2.1.1 蜱的形态学观察结果 形态学观察结果显示，样本中的雌蜱假头宽胜于长，假头基呈六角形，基突粗短；盾板长胜于宽，略呈五边形，气门板长圆形，足长中等；雄蜱假头短，假头基六角形，基突短，呈三角形；盾板较窄，未完全覆盖躯体两侧，颈沟浅而宽，后中沟较宽而深。综合以上特征，初步鉴定67只样本蜱均属于微小扇头蜱(R.microplus)。

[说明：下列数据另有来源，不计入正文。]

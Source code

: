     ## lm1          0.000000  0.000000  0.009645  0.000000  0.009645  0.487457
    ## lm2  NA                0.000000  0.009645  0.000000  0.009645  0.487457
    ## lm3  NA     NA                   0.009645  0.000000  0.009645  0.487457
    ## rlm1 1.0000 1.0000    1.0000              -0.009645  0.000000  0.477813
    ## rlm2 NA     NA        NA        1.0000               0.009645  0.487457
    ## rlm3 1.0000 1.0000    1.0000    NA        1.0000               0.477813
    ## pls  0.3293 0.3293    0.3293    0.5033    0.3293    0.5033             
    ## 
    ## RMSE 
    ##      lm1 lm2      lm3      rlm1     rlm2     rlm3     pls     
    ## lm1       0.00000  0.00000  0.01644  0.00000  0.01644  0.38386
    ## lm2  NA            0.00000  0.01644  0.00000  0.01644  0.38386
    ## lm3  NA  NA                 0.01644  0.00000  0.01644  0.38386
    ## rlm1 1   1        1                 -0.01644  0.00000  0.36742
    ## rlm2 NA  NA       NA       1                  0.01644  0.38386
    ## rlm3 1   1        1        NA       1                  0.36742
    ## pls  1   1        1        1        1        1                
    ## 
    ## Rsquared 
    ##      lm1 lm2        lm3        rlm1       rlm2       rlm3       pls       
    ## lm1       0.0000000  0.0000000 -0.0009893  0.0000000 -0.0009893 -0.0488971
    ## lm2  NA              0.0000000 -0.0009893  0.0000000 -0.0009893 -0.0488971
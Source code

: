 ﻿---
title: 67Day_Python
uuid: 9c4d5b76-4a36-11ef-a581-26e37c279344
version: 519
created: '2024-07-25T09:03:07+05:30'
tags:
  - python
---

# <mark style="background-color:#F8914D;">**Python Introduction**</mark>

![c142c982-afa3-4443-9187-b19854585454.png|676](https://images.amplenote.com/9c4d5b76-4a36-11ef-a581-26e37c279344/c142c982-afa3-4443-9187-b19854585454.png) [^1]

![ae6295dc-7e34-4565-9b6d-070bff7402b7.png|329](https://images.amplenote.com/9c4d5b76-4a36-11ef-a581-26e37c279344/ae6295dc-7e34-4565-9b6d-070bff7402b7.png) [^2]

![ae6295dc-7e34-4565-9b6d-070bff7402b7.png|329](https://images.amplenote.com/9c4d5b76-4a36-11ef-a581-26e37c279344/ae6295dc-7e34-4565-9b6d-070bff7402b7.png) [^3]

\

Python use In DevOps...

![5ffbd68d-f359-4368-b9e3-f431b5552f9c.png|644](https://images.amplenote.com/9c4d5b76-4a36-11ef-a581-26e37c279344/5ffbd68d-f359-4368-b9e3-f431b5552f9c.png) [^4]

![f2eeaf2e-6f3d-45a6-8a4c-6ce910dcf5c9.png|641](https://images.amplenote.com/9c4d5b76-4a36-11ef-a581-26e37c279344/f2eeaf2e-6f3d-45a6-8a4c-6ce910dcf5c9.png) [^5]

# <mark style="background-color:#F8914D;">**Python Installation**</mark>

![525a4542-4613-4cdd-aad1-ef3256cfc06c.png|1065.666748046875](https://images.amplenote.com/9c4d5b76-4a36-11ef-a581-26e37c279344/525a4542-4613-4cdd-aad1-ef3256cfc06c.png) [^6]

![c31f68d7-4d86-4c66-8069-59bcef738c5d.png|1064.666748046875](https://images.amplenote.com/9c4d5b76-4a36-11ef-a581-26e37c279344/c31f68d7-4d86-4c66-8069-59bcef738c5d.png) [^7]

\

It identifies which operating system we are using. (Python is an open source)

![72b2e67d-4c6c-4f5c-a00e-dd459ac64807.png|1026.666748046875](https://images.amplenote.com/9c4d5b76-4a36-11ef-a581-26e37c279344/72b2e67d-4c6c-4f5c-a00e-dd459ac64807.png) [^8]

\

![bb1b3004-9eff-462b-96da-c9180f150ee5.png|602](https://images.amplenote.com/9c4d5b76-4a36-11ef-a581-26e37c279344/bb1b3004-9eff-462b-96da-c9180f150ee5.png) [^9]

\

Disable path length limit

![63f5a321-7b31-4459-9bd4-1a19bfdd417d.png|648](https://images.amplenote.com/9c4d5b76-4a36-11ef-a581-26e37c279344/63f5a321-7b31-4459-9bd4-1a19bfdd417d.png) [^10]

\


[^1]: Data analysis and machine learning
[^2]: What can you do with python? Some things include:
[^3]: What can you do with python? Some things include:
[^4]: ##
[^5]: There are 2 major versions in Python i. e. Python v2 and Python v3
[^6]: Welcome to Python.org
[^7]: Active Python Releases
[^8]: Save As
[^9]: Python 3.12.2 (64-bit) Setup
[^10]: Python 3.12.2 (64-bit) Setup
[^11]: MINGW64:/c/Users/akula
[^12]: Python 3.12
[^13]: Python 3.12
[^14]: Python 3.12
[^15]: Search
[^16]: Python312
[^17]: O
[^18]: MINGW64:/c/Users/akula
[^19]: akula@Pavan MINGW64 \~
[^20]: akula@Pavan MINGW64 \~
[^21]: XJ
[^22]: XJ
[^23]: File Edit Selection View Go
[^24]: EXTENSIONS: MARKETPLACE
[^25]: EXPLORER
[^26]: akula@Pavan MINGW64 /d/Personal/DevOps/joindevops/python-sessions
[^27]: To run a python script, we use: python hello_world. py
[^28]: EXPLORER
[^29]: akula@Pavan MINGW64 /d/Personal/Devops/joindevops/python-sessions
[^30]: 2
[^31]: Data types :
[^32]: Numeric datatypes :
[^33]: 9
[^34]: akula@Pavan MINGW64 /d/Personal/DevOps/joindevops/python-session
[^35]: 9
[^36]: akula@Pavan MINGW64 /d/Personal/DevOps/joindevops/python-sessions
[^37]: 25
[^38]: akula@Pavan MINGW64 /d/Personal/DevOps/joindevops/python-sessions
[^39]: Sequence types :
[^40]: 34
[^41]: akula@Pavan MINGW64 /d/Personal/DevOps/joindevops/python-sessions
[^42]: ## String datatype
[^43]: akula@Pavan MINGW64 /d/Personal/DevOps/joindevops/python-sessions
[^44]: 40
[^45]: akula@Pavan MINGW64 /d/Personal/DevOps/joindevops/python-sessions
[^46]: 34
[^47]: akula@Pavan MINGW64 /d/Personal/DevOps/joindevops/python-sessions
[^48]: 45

2.1.2 蜱的16S rDNA PCR扩增与测序结果 基于蜱线粒体16S rDNA基因进行PCR扩增并测序，扩增产物经10 g/L琼脂糖凝胶电泳分析，得到460 bp左右的核酸片段，与预期片段大小相符(图1)。将测序得的序列在NCBI网站进行Blast序列比对，结果显示67个样本蜱的16S rDNA基因序列与已知的微小扇头蜱(R.microplus)的序列相似性为99.3%。

M.DNA标准DL 2 000；1～8.蜱虫样品；N.阴性对照M.DNA Marker DL 2 000;1-8.Tick samples;N.Negative control图1 部分蜱16S rDNA序列片段的PCR扩增结果Fig.1 PCR amplification result of 16S rDNA sequences in ticks

2.1.3 蜱的系统发育分析 通过对67只蜱16S rDNA基因的扩增与测序，选择部分代表性样品序列进行种系发育关系的构建(图2)。代表性样本tick1、tick17、tick22和tick43等均与已知的微小扇头蜱(R.microplus)(JX051062、KP210054、MK495912、KC170742、MF351562)序列聚集在一起形成一个大的分支，相似性为97.11%～99.51%，同属于微小扇头蜱。外群新疆草原革蜱(Dermacentornuttalli)(KC203345)、山东长角血蜱(Haemaphysalislongicornis)(KC203360)和埃及血红扇头蜱(R.sanguineus)(MF946468)形成独立的分支，相互之间的亲缘关系较远。综上经形态学初步观察、序列相似性比对以及系统发育分析等综合鉴定，确定本次所采集的67只牛源蜱虫均为微小扇头蜱。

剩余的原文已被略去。